Henk A. Dijkstra and J. David Neelin
J. Climate, 2000.
Paper (PDF 260Kb)
© Copyright 2000 by the American Meteorological Society.
Abstract. The present Atlantic thermohaline circulation is dominated by deep water formation in the north despite the fact that surface buoyancy forcing has relatively modest latitudinal asymmetry. Many studies have shown that even with buoyancy forcing that is symmetric about the equator, spontaneous symmetry breaking can produce a single overturning cell with intense sinking in the north. This occurs by salt advection at sufficiently large freshwater forcing. In this symmetry-breaking case, a southern sinking solution and a symmetric solution are also possible. A simple coupled ocean-atmosphere model of the zonally averaged thermohaline circulation is used to examine the effect of latitudinal asymmetries in the boundary conditions. The greater continental area in the northern hemisphere, combined with the slight asymmetry in the observed fresh-water flux, induce a strong preference for the northern sinking solution. Examining the relation to the solution under symmetric conditions, the salt-advection mechanism still acts to enhance the overturning circulation of the northern sinking branch, but multiple equilibria are much less likely to occur within the realistic parameter range.
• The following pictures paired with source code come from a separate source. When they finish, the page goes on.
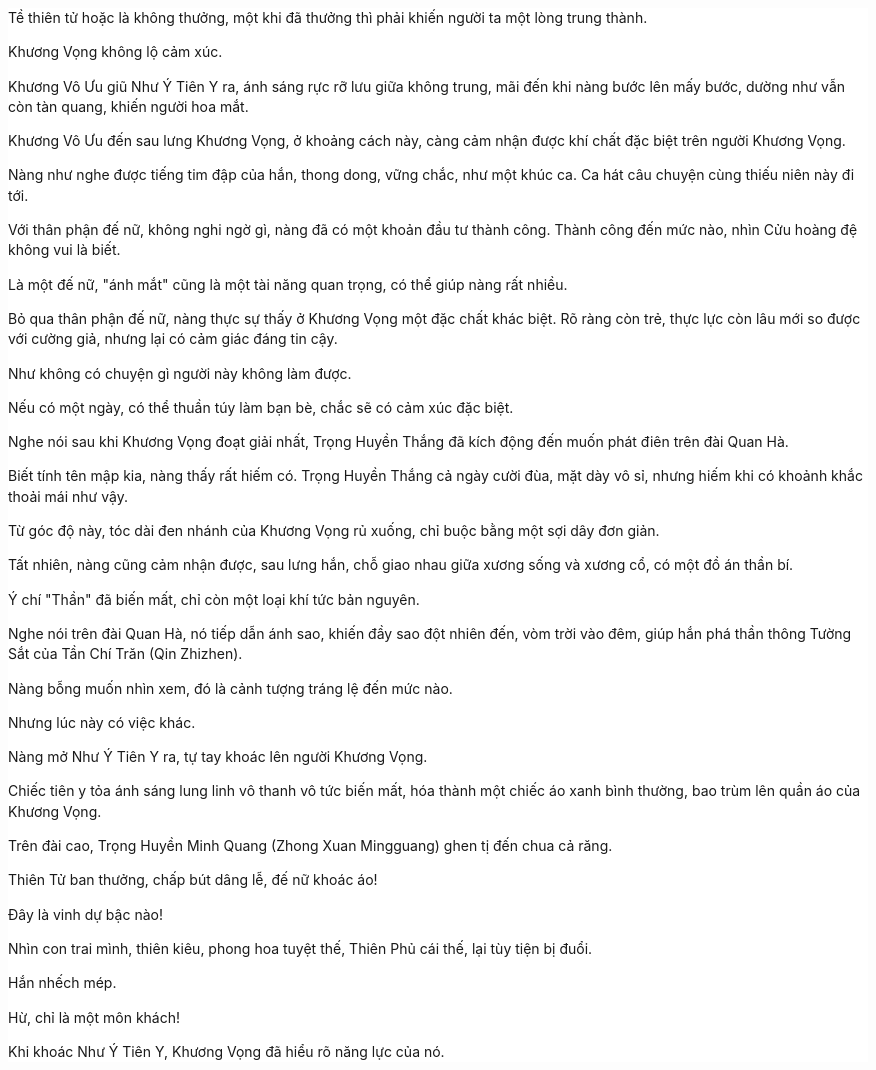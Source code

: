 Tề thiên tử hoặc là không thưởng, một khi đã thưởng thì phải khiến người ta một lòng trung thành.

Khương Vọng không lộ cảm xúc.

Khương Vô Ưu giũ Như Ý Tiên Y ra, ánh sáng rực rỡ lưu giữa không trung, mãi đến khi nàng bước lên mấy bước, dường như vẫn còn tàn quang, khiến người hoa mắt.

Khương Vô Ưu đến sau lưng Khương Vọng, ở khoảng cách này, càng cảm nhận được khí chất đặc biệt trên người Khương Vọng.

Nàng như nghe được tiếng tim đập của hắn, thong dong, vững chắc, như một khúc ca. Ca hát câu chuyện cùng thiếu niên này đi tới.

Với thân phận đế nữ, không nghi ngờ gì, nàng đã có một khoản đầu tư thành công. Thành công đến mức nào, nhìn Cửu hoàng đệ không vui là biết.

Là một đế nữ, "ánh mắt" cũng là một tài năng quan trọng, có thể giúp nàng rất nhiều.

Bỏ qua thân phận đế nữ, nàng thực sự thấy ở Khương Vọng một đặc chất khác biệt. Rõ ràng còn trẻ, thực lực còn lâu mới so được với cường giả, nhưng lại có cảm giác đáng tin cậy.

Như không có chuyện gì người này không làm được.

Nếu có một ngày, có thể thuần túy làm bạn bè, chắc sẽ có cảm xúc đặc biệt.

Nghe nói sau khi Khương Vọng đoạt giải nhất, Trọng Huyền Thắng đã kích động đến muốn phát điên trên đài Quan Hà.

Biết tính tên mập kia, nàng thấy rất hiếm có. Trọng Huyền Thắng cả ngày cười đùa, mặt dày vô sỉ, nhưng hiếm khi có khoảnh khắc thoải mái như vậy.

Từ góc độ này, tóc dài đen nhánh của Khương Vọng rủ xuống, chỉ buộc bằng một sợi dây đơn giản.

Tất nhiên, nàng cũng cảm nhận được, sau lưng hắn, chỗ giao nhau giữa xương sống và xương cổ, có một đồ án thần bí.

Ý chí "Thần" đã biến mất, chỉ còn một loại khí tức bản nguyên.

Nghe nói trên đài Quan Hà, nó tiếp dẫn ánh sao, khiến đầy sao đột nhiên đến, vòm trời vào đêm, giúp hắn phá thần thông Tường Sắt của Tần Chí Trăn (Qin Zhizhen).

Nàng bỗng muốn nhìn xem, đó là cảnh tượng tráng lệ đến mức nào.

Nhưng lúc này có việc khác.

Nàng mở Như Ý Tiên Y ra, tự tay khoác lên người Khương Vọng.

Chiếc tiên y tỏa ánh sáng lung linh vô thanh vô tức biến mất, hóa thành một chiếc áo xanh bình thường, bao trùm lên quần áo của Khương Vọng.

Trên đài cao, Trọng Huyền Minh Quang (Zhong Xuan Mingguang) ghen tị đến chua cả răng.

Thiên Tử ban thưởng, chấp bút dâng lễ, đế nữ khoác áo!

Đây là vinh dự bậc nào!

Nhìn con trai mình, thiên kiêu, phong hoa tuyệt thế, Thiên Phủ cái thế, lại tùy tiện bị đuổi.

Hắn nhếch mép.

Hừ, chỉ là một môn khách!

Khi khoác Như Ý Tiên Y, Khương Vọng đã hiểu rõ năng lực của nó.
The most plausible shift between equilibria for paleoclimate applications would be between a strong northern sinking branch and a weak northern sinking branch that is an asymmetric version of the thermally driven solution. However, this is possible only in a very limited range of parameters. There is a substantial parameter range where the northern sinking branch is unique. The role of the fractional region of air-sea interaction at each latitude is substantial in producing north-south asymmetry.
Citation. Dijkstra, H.~A. and J.~D. Neelin, 2000: Imperfections of the thermohaline circulation: Latitudinal asymmetry and preferred northern sinking. J. Climate, 13, 366-382.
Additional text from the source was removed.